The “Sinicization” of religions, however, goes beyond controlling the appearance, number, location and size of religious venues, Human Rights Watch said. Places of worship must also “deeply excavate the content of [religious] teachings and canons that are conducive to social harmony … and interpret them in line with the requirements of contemporary China’s development and progress, and in line with the excellent traditional Chinese culture” (article 11). [Source]

Again on Thursday, Human Rights Watch released a major report on the complicity of international automobile companies in forced labor from Xinjiang. The report identified many of the industry’s biggest brands, including BYD, General Motors, Tesla, Toyota, and Volkswagen, whose products reach markets across the globe. Here are some of the main findings:

The 99-page report, “Asleep at the Wheel: Car Companies’ Complicity in Forced Labor in China,” finds that some carmakers have succumbed to Chinese government pressure to apply weaker human rights and responsible sourcing standards at their Chinese joint ventures than in their global operations, increasing the risk of exposure to forced labor in Xinjiang. Most have done too little to map their aluminum supply chains and identify links to forced labor.

[…] The link between Xinjiang, a region in northwestern China, the aluminum industry, and forced labor is the Chinese government-backed labor transfer programs, which coerce Uyghurs and other Turkic Muslims into jobs in Xinjiang and other regions.

Human Rights Watch reviewed online Chinese state media articles, company reports, and government statements and found credible evidence that aluminum producers in Xinjiang are participating in labor transfers. Human Rights Watch also uncovered evidence that fossil fuel companies that supply coal to aluminum producers in Xinjiang have received labor transfer workers at their coal mines. Xinjiang’s aluminum smelters depend on the region’s abundant and highly polluting coal supplies to fuel the energy-intensive process of aluminum production. [Source]

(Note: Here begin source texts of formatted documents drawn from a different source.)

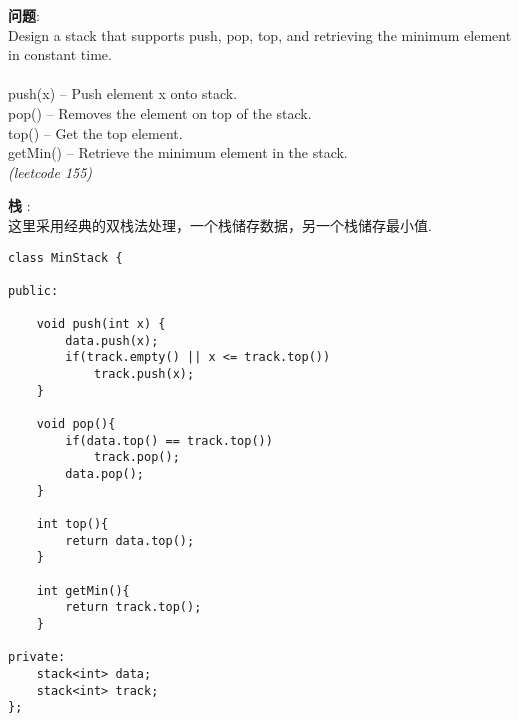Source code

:     
\begin{description}
    \item{\textbf{问题}}:\\
Design a stack that supports push, pop, top, and retrieving the minimum element in constant time.\\
\\
push(x) -- Push element x onto stack.\\
pop() -- Removes the element on top of the stack.\\
top() -- Get the top element.\\
getMin() -- Retrieve the minimum element in the stack.\\
 \textit{(leetcode 155)}
    \item{\textbf{栈}} : 
    \\这里采用经典的双栈法处理，一个栈储存数据，另一个栈储存最小值.
    \begin{lstlisting}
class MinStack {

public:

	void push(int x) {
		data.push(x);
		if(track.empty() || x <= track.top())
			track.push(x);
    }

    void pop(){
		if(data.top() == track.top())
			track.pop();
		data.pop();
    }

    int top(){
		return data.top();
    }

    int getMin(){
		return track.top();
    }

private:
	stack<int> data;
	stack<int> track;
};
    \end{lstlisting}
\end{description}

Simina Mistreanu from the Associated Press provided context for the important role aluminum plays in the automobile industry and its presence in China:

More than 15% of China’s aluminum supply and about 9% of the global supply originates in Xinjiang, according to industry reports. The global automotive industry uses it for parts ranging from vehicle frames to wheels and battery foils.

China became the world’s largest car exporter last year and is the biggest manufacturer of battery-powered electric cars. The companies listed in the new report also include Chinese electrical vehicle giant BYD.

Global demand for aluminum is projected to double between 2019 and 2050, due in part to the growing popularity of electric vehicles, according to the International Aluminum Institute, a U.K.-based industry group. [Source]

In other recent media coverage of Xinjiang, The Diplomat published a short photo essay highlighting a new book by American photographer Kevin Bubriski. “The Uyghurs: Kashgar Before the Catastrophe,” contains photographs from Bubriski’s time in Kashgar during 1998, along with prose and poetry from poet and activist Tahir Hamut Izgil and a historical essay by American anthropologist Dru Gladney. Bubriski stated, “I hope that through the photographs viewers can get a feeling for the Uyghur way of life in Kashgar before the old city was demolished and before the limitations on cultural and spiritual life were so strict, severe, and dangerous.”